An anonymous reader writes with this snippet from Ars Technica: "The University of Wisconsin's Internet technology division and a crucial provider of 'Net access for Wisconsin's educational system are under attack from that state's legislature and from a local telecommunications association. At issue is the WiscNet educational cooperative. The non-profit provides affordable network access to the state's schools and libraries, although its useful days may be numbered unless the picture changes soon. Under a proposed new law, the University of Wisconsin system could be forced to return millions of dollars in federal broadband grants that it has already won, spend far more money on network services, and perhaps even withdraw from the Internet2 project."

2 of 259 comments (clear)

  1. Courtesy of Republicans and AT&T lobbyists by olsmeister · · Score: 5, Informative

    The provision was inserted at the 11th hour by Republicans after lobbying by companies such as AT&T, claiming that these types of services should be provided by private companies. http://wistechnology.com/articles/8648/ http://wistechnology.com/articles/8665/

  2. WiscNet was second target by white_owl · · Score: 5, Informative

    The real target here was the federal stimulus money (NTIA, BTOP) that was being used to create coops in Wisconsin. The Building Community Capacity through Broadband project which would have connected together anchor institutions (city and county governments, libraries, schools, hospitals) and allow them to buy bandwidth wholesale rather than retail. That did not sit too well with some telecom folks and in the press they are saying that the University should not compete with the private sector. Well the University has to get bandwith in most of the state anyway to feed the various Univ of Wisc campuses. So including some school systems in the process makes sense if you believe in efficiency and cost savings. Gov Walker is "open for business" so he does not believe in government efficiency.

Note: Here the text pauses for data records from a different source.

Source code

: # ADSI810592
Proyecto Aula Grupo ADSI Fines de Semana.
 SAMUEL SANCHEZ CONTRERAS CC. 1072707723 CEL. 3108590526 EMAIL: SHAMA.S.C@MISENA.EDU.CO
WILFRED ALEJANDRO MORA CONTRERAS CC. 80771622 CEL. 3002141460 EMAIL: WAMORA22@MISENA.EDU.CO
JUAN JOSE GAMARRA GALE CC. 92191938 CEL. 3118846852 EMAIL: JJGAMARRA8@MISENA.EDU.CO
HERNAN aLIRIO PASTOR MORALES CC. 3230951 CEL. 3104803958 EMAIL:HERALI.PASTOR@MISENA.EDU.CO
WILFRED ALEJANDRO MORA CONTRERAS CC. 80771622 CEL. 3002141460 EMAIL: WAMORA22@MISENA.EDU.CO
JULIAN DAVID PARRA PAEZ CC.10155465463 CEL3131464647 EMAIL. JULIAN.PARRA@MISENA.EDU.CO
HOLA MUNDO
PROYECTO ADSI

    WiscNet was, as I understand it a secondary concern, although the telecoms have wanted it to die for a decades. It is the same pattern of schools banding together and riding together on common infrastructure. ATT would like that to go away with WiscNet in favor of Badgernet which they run or even better, from their point of view, to sell everyone T-1 lines retail.

    This is the second effort for this. The first successful effort (from ATT's perspective) was to give back $37 million of the same stimulus money (NTIA, BTOP) for a different state run project. The spin there was that the Feds did not want to give the money to a private company. But insiders tell me that it was not the feds but ATT. ( wisconsins-stimulus-rejection-too-many-strings-or-too-much-scrutiny)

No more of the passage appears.